**PROBLEM REQUIREMENTS:** Print each record exactly, with no word added or removed.

################

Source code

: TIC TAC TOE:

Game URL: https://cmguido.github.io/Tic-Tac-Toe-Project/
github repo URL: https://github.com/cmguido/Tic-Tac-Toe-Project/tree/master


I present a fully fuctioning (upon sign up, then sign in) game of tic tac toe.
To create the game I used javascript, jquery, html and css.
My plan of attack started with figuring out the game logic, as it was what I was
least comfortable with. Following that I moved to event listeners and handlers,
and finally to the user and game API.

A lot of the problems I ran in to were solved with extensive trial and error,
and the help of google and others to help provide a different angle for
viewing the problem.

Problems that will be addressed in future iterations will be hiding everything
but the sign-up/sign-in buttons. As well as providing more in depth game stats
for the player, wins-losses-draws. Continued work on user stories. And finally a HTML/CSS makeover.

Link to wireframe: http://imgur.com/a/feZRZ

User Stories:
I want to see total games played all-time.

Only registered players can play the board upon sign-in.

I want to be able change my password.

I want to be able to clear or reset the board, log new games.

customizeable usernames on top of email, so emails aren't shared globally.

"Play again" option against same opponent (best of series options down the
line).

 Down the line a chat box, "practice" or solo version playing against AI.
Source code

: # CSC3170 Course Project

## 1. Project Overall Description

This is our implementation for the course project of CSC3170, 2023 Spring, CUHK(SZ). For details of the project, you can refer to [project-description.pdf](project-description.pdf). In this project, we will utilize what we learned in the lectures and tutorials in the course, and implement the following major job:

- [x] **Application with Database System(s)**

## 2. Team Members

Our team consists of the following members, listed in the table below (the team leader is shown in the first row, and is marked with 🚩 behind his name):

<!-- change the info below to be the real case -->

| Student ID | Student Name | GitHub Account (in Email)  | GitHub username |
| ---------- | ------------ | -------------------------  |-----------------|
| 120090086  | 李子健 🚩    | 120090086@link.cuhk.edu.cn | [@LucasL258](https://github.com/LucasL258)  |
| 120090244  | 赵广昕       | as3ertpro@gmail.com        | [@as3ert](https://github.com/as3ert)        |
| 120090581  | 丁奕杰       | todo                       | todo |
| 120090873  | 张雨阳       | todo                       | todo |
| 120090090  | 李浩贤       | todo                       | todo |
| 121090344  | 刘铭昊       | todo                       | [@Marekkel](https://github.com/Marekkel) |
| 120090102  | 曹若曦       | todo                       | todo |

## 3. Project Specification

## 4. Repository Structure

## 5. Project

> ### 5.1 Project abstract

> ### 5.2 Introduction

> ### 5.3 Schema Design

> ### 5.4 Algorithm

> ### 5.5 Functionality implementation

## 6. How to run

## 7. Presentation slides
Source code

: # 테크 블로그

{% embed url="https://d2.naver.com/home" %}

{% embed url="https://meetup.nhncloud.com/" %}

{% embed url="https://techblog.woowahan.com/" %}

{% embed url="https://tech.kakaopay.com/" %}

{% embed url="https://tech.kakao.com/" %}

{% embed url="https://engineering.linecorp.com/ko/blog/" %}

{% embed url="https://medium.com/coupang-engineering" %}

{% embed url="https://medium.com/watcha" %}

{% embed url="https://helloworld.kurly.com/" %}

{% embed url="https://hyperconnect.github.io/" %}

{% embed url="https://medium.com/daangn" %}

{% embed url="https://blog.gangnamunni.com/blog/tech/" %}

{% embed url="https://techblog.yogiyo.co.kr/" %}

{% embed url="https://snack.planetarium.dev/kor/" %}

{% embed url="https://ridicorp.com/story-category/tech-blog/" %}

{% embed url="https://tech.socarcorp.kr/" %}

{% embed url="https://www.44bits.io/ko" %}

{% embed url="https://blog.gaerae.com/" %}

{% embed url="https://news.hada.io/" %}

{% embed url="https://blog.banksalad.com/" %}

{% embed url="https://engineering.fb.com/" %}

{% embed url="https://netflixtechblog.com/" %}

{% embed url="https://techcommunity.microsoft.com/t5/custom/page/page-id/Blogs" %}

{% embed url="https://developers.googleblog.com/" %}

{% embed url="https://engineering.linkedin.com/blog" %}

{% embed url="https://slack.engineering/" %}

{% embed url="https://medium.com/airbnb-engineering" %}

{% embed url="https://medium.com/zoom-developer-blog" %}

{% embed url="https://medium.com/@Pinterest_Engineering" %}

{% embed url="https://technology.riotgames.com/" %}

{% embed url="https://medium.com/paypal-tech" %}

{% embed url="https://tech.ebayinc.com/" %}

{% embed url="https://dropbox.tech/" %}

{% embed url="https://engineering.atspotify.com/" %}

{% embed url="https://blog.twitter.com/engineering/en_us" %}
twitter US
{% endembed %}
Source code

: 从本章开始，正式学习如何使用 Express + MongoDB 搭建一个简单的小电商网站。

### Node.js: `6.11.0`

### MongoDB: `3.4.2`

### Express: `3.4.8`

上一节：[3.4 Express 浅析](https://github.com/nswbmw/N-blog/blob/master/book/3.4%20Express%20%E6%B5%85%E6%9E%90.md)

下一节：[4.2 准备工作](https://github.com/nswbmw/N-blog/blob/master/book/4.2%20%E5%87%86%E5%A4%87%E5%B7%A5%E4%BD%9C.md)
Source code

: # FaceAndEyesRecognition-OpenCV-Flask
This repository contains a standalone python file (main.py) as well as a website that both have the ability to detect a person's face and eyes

################

**TASK RESPONSE:**
Source code

: TIC TAC TOE:

Game URL: https://cmguido.github.io/Tic-Tac-Toe-Project/
github repo URL: https://github.com/cmguido/Tic-Tac-Toe-Project/tree/master


I present a fully fuctioning (upon sign up, then sign in) game of tic tac toe.
To create the game I used javascript, jquery, html and css.
My plan of attack started with figuring out the game logic, as it was what I was
least comfortable with. Following that I moved to event listeners and handlers,
and finally to the user and game API.

A lot of the problems I ran in to were solved with extensive trial and error,
and the help of google and others to help provide a different angle for
viewing the problem.

Problems that will be addressed in future iterations will be hiding everything
but the sign-up/sign-in buttons. As well as providing more in depth game stats
for the player, wins-losses-draws. Continued work on user stories. And finally a HTML/CSS makeover.

Link to wireframe: http://imgur.com/a/feZRZ

User Stories:
I want to see total games played all-time.

Only registered players can play the board upon sign-in.

I want to be able change my password.

I want to be able to clear or reset the board, log new games.

customizeable usernames on top of email, so emails aren't shared globally.

"Play again" option against same opponent (best of series options down the
line).

 Down the line a chat box, "practice" or solo version playing against AI.
Source code

: # CSC3170 Course Project

## 1. Project Overall Description

This is our implementation for the course project of CSC3170, 2023 Spring, CUHK(SZ). For details of the project, you can refer to [project-description.pdf](project-description.pdf). In this project, we will utilize what we learned in the lectures and tutorials in the course, and implement the following major job:

- [x] **Application with Database System(s)**

## 2. Team Members

Our team consists of the following members, listed in the table below (the team leader is shown in the first row, and is marked with 🚩 behind his name):

<!-- change the info below to be the real case -->

| Student ID | Student Name | GitHub Account (in Email)  | GitHub username |
| ---------- | ------------ | -------------------------  |-----------------|
| 120090086  | 李子健 🚩    | 120090086@link.cuhk.edu.cn | [@LucasL258](https://github.com/LucasL258)  |
| 120090244  | 赵广昕       | as3ertpro@gmail.com        | [@as3ert](https://github.com/as3ert)        |
| 120090581  | 丁奕杰       | todo                       | todo |
| 120090873  | 张雨阳       | todo                       | todo |
| 120090090  | 李浩贤       | todo                       | todo |
| 121090344  | 刘铭昊       | todo                       | [@Marekkel](https://github.com/Marekkel) |
| 120090102  | 曹若曦       | todo                       | todo |

## 3. Project Specification

## 4. Repository Structure

## 5. Project

> ### 5.1 Project abstract

> ### 5.2 Introduction

> ### 5.3 Schema Design

> ### 5.4 Algorithm

> ### 5.5 Functionality implementation

## 6. How to run

## 7. Presentation slides
Source code

: # 테크 블로그

{% embed url="https://d2.naver.com/home" %}

{% embed url="https://meetup.nhncloud.com/" %}

{% embed url="https://techblog.woowahan.com/" %}

{% embed url="https://tech.kakaopay.com/" %}

{% embed url="https://tech.kakao.com/" %}

{% embed url="https://engineering.linecorp.com/ko/blog/" %}

{% embed url="https://medium.com/coupang-engineering" %}

{% embed url="https://medium.com/watcha" %}

{% embed url="https://helloworld.kurly.com/" %}

{% embed url="https://hyperconnect.github.io/" %}

{% embed url="https://medium.com/daangn" %}

{% embed url="https://blog.gangnamunni.com/blog/tech/" %}

{% embed url="https://techblog.yogiyo.co.kr/" %}

{% embed url="https://snack.planetarium.dev/kor/" %}

{% embed url="https://ridicorp.com/story-category/tech-blog/" %}

{% embed url="https://tech.socarcorp.kr/" %}

{% embed url="https://www.44bits.io/ko" %}

{% embed url="https://blog.gaerae.com/" %}

{% embed url="https://news.hada.io/" %}

{% embed url="https://blog.banksalad.com/" %}

{% embed url="https://engineering.fb.com/" %}

{% embed url="https://netflixtechblog.com/" %}

{% embed url="https://techcommunity.microsoft.com/t5/custom/page/page-id/Blogs" %}

{% embed url="https://developers.googleblog.com/" %}

{% embed url="https://engineering.linkedin.com/blog" %}

{% embed url="https://slack.engineering/" %}

{% embed url="https://medium.com/airbnb-engineering" %}

{% embed url="https://medium.com/zoom-developer-blog" %}

{% embed url="https://medium.com/@Pinterest_Engineering" %}

{% embed url="https://technology.riotgames.com/" %}

{% embed url="https://medium.com/paypal-tech" %}

{% embed url="https://tech.ebayinc.com/" %}

{% embed url="https://dropbox.tech/" %}

{% embed url="https://engineering.atspotify.com/" %}

{% embed url="https://blog.twitter.com/engineering/en_us" %}
twitter US
{% endembed %}
Source code

: 从本章开始，正式学习如何使用 Express + MongoDB 搭建一个简单的小电商网站。

### Node.js: `6.11.0`

### MongoDB: `3.4.2`

### Express: `3.4.8`

上一节：[3.4 Express 浅析](https://github.com/nswbmw/N-blog/blob/master/book/3.4%20Express%20%E6%B5%85%E6%9E%90.md)

下一节：[4.2 准备工作](https://github.com/nswbmw/N-blog/blob/master/book/4.2%20%E5%87%86%E5%A4%87%E5%B7%A5%E4%BD%9C.md)
Source code

: # FaceAndEyesRecognition-OpenCV-Flask
This repository contains a standalone python file (main.py) as well as a website that both have the ability to detect a person's face and eyes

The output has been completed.